START DATA
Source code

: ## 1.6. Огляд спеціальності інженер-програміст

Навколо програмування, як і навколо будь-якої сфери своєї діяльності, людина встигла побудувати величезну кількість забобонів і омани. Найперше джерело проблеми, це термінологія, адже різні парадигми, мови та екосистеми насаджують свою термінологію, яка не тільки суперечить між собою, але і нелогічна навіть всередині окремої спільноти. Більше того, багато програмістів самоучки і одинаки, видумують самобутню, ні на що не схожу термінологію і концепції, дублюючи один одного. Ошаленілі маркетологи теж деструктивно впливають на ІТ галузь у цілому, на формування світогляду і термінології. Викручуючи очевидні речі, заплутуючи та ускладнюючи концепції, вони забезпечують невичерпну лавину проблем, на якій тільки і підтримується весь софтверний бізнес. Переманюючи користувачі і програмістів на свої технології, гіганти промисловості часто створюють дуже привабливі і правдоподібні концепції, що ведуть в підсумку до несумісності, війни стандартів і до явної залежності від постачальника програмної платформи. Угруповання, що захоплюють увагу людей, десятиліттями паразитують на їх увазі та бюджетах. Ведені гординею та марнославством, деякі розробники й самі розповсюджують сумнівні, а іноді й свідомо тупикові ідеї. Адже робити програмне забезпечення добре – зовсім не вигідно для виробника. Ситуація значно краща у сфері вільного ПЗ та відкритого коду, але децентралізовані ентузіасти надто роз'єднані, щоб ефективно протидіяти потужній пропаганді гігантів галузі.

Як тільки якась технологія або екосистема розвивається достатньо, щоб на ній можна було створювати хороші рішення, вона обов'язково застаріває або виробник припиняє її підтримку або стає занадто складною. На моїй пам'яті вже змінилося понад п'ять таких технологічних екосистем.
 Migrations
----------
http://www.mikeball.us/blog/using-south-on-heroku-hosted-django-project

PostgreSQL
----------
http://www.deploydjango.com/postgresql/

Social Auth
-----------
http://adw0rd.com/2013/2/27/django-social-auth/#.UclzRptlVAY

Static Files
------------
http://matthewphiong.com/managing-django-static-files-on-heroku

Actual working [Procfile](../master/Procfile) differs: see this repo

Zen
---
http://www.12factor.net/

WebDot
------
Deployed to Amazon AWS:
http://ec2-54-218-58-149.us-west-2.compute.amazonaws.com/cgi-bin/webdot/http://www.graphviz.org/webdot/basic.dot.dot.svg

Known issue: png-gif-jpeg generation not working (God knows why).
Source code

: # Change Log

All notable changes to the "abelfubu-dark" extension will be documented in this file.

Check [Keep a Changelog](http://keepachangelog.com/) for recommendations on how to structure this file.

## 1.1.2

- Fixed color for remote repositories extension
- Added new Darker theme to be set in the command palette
END DATA
** TASK PROMPT **
Looking at the entries above, how many lines contain "this"? State the number and nothing more.

** ANSWER TO THE PROBLEM **
3